Example 1: Create a Dataflow Gen2 from Scratch
Prompt: "Create a new Dataflow Gen2 that reads a public CSV via the Web connector, and verify it."
Agent response — runnable bash implementation of Workflow A. PowerShell variant: authoring-script-templates.md § End-to-End Smoke Test.
# Prereqs: az login, jq, base64, uuidgen.
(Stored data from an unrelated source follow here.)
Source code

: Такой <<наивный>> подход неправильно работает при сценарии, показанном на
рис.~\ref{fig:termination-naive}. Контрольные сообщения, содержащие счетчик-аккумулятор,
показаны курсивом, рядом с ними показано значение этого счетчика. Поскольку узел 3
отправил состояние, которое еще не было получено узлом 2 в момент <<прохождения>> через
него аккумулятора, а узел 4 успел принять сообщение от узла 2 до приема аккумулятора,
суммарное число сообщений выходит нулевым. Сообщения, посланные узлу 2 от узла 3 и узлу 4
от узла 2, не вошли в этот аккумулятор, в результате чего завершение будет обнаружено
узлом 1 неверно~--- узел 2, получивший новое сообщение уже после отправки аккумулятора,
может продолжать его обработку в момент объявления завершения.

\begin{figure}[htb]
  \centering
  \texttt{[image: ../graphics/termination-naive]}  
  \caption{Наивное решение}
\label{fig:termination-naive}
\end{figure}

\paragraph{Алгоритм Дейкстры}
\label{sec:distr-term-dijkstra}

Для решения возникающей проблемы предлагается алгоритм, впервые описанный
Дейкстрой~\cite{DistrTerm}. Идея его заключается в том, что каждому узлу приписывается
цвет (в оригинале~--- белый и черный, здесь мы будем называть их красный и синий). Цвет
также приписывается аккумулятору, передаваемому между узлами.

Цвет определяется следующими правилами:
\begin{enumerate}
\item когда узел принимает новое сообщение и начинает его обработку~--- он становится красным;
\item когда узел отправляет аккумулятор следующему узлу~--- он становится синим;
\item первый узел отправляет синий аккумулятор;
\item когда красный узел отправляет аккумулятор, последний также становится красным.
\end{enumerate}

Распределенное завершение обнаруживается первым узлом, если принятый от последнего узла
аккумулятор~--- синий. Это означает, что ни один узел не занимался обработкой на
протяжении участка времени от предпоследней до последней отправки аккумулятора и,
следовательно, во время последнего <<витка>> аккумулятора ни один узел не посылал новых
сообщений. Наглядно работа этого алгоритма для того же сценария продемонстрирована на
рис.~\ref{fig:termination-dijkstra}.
Workspace must support Dataflow Gen2.
WS_ID="<workspaceId>"
DF_NAME="my-titanic-df"
CONN_NAME="my-titanic-web-conn"
URL="https://raw.githubusercontent.com/datasciencedojo/datasets/master/titanic.csv"
RES="https://api.fabric.microsoft.com"; API="$RES/v1"
PBI="https://analysis.windows.net/powerbi/api" # NO trailing slash
# Step 1: List existing connections, try to reuse by name.
CONN_ID=$(az rest --method get --resource "$RES" --url "$API/connections" \
--query "value[?displayName=='$CONN_NAME'] | [0].id" -o tsv)
# Step 2: Create if missing (Web + Anonymous; see connection-management.md for other shapes).
if [ -z "$CONN_ID" ] || [ "$CONN_ID" = "null" ]; then
BODY_FILE=$(mktemp --suffix=.json 2>/dev/null || mktemp) # GNU + BSD/macOS compatible
cat > "$BODY_FILE" <<EOF
{
"displayName": "$CONN_NAME",
"connectivityType": "ShareableCloud",
"connectionDetails": {
"type": "Web", "creationMethod": "Web",
"parameters": [{"name": "url", "dataType": "Text", "value": "$URL"}]
},
"privacyLevel": "Organizational",
"credentialDetails": {
"singleSignOnType": "None", "connectionEncryption": "NotEncrypted",
"skipTestConnection": false,
"credentials": {"credentialType": "Anonymous"}
}
}
EOF
CONN_ID=$(az rest --method post --resource "$RES" --url "$API/connections" \
--headers "Content-Type=application/json" --body "@$BODY_FILE" --query id -o tsv)
rm -f "$BODY_FILE"
fi
# Step 3: Resolve ClusterId via list+filter; retry — PBI v2 lags by 5-15s on new conns.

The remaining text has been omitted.